• [What to produce]:
From the records below, copy each line in which the string "align" occurs.

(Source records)
+ + + + +

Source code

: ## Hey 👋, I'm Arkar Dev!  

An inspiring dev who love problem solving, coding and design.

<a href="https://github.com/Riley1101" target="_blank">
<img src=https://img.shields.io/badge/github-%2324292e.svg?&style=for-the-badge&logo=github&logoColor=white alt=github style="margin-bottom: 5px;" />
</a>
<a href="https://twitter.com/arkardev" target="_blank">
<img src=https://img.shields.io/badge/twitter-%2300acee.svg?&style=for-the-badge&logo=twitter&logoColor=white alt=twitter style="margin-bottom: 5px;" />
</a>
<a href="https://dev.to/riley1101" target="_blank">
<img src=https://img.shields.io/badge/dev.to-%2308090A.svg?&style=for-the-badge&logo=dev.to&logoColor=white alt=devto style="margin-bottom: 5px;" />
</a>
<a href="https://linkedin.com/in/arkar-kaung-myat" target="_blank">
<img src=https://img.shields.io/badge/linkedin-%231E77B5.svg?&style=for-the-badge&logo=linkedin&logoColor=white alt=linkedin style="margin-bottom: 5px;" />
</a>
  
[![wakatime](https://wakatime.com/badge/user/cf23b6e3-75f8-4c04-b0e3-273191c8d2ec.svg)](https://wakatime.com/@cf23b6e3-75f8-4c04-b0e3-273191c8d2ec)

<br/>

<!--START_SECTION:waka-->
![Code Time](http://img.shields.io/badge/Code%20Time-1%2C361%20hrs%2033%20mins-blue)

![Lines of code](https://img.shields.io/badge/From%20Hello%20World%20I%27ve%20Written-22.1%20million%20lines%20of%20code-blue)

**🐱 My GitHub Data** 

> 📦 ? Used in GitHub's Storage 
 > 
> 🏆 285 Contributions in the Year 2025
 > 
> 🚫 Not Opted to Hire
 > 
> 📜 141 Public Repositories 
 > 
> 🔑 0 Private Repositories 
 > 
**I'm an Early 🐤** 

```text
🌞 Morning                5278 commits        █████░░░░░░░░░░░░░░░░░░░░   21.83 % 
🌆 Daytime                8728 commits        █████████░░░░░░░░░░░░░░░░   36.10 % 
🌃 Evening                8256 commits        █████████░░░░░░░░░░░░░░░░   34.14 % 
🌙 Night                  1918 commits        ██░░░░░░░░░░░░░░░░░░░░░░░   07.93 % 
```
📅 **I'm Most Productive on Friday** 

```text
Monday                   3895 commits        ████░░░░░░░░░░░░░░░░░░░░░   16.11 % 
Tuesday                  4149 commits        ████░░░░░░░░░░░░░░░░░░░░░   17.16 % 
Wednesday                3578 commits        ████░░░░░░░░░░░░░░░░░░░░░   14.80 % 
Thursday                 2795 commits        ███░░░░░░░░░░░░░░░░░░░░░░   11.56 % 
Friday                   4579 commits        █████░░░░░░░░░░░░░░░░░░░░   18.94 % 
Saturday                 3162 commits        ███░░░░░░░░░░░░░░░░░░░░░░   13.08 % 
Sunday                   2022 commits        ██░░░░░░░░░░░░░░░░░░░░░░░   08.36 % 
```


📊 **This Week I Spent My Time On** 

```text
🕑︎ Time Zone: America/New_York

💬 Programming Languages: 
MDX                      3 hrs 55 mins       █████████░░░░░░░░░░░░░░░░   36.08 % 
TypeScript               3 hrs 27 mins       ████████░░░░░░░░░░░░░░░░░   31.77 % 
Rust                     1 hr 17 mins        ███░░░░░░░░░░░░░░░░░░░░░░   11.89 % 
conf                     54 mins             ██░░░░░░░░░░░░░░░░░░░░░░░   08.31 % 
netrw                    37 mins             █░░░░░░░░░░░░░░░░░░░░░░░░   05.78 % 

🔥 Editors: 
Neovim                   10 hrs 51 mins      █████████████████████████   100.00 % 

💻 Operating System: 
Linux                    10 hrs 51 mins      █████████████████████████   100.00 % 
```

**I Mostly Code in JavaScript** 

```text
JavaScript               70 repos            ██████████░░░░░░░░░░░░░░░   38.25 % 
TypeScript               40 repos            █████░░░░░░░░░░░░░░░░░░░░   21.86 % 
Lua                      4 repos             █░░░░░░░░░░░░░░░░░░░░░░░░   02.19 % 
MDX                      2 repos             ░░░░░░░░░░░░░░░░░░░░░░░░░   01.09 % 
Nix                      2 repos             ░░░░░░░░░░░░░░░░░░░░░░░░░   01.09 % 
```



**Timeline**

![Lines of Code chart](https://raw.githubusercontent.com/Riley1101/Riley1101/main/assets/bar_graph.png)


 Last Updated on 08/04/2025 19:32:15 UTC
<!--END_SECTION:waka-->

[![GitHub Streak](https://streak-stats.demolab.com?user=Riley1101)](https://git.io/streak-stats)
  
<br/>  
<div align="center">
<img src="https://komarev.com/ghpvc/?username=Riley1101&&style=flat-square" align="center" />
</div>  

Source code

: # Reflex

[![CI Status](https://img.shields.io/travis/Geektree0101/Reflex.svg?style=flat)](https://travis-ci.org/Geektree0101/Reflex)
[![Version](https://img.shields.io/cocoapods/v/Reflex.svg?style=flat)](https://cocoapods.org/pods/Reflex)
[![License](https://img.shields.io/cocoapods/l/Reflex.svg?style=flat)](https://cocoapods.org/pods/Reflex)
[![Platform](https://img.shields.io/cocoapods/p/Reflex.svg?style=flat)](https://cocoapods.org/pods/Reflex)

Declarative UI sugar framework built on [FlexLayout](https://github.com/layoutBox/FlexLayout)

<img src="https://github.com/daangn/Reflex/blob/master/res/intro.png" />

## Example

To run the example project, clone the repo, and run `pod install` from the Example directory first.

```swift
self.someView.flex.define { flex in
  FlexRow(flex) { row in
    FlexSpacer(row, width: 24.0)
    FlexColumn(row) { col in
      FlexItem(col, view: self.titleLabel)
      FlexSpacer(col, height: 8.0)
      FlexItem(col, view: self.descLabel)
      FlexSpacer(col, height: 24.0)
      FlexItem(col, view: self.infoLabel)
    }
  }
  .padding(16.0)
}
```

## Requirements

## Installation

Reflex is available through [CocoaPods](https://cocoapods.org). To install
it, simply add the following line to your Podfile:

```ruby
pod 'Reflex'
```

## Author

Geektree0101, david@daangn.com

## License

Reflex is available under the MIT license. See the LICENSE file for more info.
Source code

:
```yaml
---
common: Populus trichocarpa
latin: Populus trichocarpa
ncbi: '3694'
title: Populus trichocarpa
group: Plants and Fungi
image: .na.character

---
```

+ + + + +

• [Solution below]:
<div align="center">
<img src="https://komarev.com/ghpvc/?username=Riley1101&&style=flat-square" align="center" />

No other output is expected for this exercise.